The input START

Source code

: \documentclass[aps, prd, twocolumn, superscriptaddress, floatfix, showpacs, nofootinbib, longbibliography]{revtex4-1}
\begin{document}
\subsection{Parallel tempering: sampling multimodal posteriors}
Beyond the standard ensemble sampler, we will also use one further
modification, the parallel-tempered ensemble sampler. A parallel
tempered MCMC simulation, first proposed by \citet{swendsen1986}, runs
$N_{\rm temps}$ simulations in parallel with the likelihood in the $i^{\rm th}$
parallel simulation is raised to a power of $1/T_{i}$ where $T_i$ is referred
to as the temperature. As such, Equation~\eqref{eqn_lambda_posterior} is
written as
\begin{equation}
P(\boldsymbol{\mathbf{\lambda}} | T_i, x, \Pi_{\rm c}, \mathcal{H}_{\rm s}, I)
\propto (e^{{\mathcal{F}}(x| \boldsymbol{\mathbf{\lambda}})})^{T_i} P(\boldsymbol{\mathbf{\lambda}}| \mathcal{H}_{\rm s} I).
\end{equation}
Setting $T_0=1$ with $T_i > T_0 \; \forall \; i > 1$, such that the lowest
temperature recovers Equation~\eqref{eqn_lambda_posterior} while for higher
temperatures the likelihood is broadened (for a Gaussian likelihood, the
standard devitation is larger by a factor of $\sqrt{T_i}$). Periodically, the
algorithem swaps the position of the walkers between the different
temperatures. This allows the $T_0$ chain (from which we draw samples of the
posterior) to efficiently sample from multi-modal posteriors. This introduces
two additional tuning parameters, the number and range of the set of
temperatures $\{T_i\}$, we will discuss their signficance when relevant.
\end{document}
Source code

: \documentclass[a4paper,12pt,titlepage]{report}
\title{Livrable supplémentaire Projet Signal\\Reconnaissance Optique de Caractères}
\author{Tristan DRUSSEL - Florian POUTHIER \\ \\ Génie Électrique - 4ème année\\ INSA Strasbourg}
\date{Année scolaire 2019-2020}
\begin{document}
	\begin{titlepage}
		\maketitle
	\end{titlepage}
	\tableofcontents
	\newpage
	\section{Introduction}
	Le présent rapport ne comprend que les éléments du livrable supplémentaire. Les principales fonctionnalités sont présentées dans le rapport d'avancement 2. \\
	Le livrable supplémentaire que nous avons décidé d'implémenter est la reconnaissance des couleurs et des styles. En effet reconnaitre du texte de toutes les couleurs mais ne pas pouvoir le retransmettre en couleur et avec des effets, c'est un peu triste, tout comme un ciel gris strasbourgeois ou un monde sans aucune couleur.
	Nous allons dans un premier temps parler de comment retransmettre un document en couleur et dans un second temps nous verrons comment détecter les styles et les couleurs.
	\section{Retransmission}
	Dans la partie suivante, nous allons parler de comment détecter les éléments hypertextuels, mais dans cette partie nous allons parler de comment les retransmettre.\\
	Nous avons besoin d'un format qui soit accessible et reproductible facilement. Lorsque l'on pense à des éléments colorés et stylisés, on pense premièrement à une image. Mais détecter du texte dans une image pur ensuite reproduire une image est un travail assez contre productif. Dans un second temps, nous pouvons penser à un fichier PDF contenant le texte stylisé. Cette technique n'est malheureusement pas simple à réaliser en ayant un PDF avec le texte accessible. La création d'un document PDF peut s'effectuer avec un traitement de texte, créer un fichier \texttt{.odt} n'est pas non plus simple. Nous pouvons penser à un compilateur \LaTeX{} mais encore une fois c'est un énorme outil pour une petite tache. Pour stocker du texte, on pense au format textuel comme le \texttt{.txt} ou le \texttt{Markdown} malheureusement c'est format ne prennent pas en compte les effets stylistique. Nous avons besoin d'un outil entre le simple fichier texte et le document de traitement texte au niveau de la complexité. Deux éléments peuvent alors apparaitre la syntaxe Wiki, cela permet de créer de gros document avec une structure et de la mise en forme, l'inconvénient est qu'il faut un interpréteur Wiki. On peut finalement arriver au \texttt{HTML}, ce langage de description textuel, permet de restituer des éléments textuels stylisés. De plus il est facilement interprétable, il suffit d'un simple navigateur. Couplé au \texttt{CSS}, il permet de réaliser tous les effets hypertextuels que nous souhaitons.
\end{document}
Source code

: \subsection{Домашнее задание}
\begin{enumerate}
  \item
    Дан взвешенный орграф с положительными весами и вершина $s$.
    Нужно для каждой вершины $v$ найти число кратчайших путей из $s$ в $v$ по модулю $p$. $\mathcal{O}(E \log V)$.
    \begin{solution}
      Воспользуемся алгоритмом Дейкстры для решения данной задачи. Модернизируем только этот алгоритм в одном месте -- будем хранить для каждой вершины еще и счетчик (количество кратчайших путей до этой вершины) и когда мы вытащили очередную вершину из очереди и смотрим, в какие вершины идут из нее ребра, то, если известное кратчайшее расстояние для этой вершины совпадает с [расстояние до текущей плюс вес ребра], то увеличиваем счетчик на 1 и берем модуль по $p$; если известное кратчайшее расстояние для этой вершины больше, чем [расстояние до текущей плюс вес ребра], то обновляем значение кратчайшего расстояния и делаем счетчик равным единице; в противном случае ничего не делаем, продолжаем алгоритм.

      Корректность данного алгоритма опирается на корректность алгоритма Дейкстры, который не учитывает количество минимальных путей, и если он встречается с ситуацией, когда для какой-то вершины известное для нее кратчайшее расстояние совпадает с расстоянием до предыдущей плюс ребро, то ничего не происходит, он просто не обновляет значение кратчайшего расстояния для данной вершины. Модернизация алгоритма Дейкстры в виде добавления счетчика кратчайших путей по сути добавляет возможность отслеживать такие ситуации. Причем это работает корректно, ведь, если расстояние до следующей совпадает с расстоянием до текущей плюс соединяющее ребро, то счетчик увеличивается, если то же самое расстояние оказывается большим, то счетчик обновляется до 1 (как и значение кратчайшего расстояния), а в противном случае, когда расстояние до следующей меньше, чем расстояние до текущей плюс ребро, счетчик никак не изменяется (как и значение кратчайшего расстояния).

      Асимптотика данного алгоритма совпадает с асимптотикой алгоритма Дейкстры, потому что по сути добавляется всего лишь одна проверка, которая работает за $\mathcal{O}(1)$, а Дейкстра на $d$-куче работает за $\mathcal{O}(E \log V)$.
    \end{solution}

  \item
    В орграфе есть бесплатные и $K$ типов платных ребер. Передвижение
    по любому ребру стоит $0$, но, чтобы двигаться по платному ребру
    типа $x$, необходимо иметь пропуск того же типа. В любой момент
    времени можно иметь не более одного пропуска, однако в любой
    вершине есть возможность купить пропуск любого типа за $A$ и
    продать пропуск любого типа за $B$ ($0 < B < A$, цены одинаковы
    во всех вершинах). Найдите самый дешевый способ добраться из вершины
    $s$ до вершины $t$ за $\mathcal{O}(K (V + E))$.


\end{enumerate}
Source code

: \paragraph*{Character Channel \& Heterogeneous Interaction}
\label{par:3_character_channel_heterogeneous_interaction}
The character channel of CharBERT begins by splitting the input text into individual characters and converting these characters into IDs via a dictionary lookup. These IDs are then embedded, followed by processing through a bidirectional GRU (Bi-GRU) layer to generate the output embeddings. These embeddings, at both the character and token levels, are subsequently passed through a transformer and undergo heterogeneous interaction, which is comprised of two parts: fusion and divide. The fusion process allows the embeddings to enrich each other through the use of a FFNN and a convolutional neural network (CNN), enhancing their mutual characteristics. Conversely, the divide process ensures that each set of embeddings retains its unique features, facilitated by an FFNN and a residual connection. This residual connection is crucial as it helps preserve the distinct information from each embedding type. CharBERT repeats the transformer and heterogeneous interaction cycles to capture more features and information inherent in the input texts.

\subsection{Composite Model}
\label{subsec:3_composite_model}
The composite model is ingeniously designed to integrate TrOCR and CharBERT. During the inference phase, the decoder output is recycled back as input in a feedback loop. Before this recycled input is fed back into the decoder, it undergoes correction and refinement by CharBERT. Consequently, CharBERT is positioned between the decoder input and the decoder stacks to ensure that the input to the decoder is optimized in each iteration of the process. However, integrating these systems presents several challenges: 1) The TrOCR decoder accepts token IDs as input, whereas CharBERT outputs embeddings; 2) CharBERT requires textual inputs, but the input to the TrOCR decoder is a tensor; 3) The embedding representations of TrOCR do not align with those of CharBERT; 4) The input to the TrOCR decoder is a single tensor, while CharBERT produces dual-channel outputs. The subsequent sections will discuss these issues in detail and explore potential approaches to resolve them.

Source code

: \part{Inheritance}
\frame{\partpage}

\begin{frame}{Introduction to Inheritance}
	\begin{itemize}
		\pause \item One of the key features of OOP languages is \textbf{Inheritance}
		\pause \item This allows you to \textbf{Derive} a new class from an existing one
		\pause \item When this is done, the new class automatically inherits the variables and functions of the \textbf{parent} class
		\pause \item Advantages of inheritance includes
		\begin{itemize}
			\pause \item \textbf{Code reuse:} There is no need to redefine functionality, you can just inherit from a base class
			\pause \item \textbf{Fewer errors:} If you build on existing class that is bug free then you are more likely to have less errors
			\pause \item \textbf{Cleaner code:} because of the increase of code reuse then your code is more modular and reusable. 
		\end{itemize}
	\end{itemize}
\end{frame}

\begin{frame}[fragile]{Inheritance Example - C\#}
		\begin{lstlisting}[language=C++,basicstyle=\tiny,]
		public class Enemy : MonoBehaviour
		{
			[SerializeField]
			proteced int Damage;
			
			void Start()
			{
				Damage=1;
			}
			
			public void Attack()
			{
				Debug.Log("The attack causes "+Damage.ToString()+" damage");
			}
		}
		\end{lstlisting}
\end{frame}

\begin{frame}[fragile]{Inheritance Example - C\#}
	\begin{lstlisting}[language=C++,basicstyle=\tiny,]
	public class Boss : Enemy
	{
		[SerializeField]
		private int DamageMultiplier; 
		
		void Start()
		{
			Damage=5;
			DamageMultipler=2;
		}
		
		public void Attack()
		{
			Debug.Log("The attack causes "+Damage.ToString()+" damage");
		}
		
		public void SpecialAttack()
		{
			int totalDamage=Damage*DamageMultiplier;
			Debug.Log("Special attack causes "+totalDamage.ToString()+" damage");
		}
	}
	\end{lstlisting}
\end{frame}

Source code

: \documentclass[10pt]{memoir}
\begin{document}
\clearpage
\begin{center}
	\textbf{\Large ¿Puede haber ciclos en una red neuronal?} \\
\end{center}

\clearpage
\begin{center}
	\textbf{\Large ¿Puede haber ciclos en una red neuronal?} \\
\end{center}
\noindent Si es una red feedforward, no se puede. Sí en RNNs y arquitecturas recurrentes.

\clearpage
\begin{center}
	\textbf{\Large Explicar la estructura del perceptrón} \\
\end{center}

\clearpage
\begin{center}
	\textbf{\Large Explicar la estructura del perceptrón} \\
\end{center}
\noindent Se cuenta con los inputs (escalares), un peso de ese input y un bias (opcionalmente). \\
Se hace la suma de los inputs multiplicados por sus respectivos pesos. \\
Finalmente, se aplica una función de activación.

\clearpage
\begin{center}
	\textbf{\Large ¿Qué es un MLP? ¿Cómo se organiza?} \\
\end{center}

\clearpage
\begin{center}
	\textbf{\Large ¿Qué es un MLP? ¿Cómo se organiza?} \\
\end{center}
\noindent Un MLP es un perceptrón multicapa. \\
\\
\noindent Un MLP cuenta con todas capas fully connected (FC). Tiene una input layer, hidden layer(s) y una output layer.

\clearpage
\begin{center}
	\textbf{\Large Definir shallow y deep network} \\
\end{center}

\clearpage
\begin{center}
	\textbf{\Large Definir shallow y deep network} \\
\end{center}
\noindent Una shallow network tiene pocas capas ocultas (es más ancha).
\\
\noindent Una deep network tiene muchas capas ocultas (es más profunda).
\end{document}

The input END

Description of the task
Using the records above, select and copy every line that has the word "DamageMultiplier".

Exercise solution
		private int DamageMultiplier; 
			int totalDamage=Damage*DamageMultiplier;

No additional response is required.